→ **Brief**
Your result should be the lines holding the word "network", copied from the entries below.

Dataset entries:
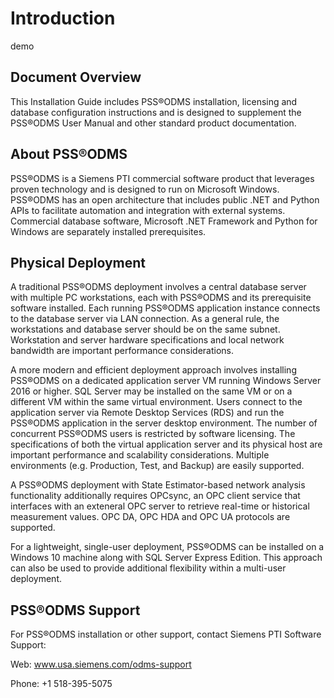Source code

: # Introduction

demo

## Document Overview

This Installation Guide includes PSS®ODMS installation, licensing and
database configuration instructions and is designed to supplement the
PSS®ODMS User Manual and other standard product documentation.

## About PSS®ODMS

PSS®ODMS is a Siemens PTI commercial software product that leverages
proven technology and is designed to run on Microsoft Windows. PSS®ODMS
has an open architecture that includes public .NET and Python APIs to
facilitate automation and integration with external systems. Commercial
database software, Microsoft .NET Framework and Python for Windows are
separately installed prerequisites.

## Physical Deployment

A traditional PSS®ODMS deployment involves a central database server
with multiple PC workstations, each with PSS®ODMS and its prerequisite
software installed. Each running PSS®ODMS application instance connects
to the database server via LAN connection. As a general rule, the
workstations and database server should be on the same subnet.
Workstation and server hardware specifications and local network
bandwidth are important performance considerations.

A more modern and efficient deployment approach involves installing
PSS®ODMS on a dedicated application server VM running Windows Server
2016 or higher. SQL Server may be installed on the same VM or on a
different VM within the same virtual environment. Users connect to the
application server via Remote Desktop Services (RDS) and run the
PSS®ODMS application in the server desktop environment. The number of
concurrent PSS®ODMS users is restricted by software licensing. The
specifications of both the virtual application server and its physical
host are important performance and scalability considerations. Multiple
environments (e.g. Production, Test, and Backup) are easily supported.

A PSS®ODMS deployment with State Estimator-based network analysis
functionality additionally requires OPCsync, an OPC client service that
interfaces with an exteneral OPC server to retrieve real-time or
historical measurement values. OPC DA, OPC HDA and OPC UA protocols are
supported.

For a lightweight, single-user deployment, PSS®ODMS can be installed on
a Windows 10 machine along with SQL Server Express Edition. This
approach can also be used to provide additional flexibility within a
multi-user deployment.

## PSS®ODMS Support

For PSS®ODMS installation or other support, contact Siemens PTI Software
Support:

Web: www.usa.siemens.com/odms-support

Phone: +1 518-395-5075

→ **Exercise output**
Workstation and server hardware specifications and local network
A PSS®ODMS deployment with State Estimator-based network analysis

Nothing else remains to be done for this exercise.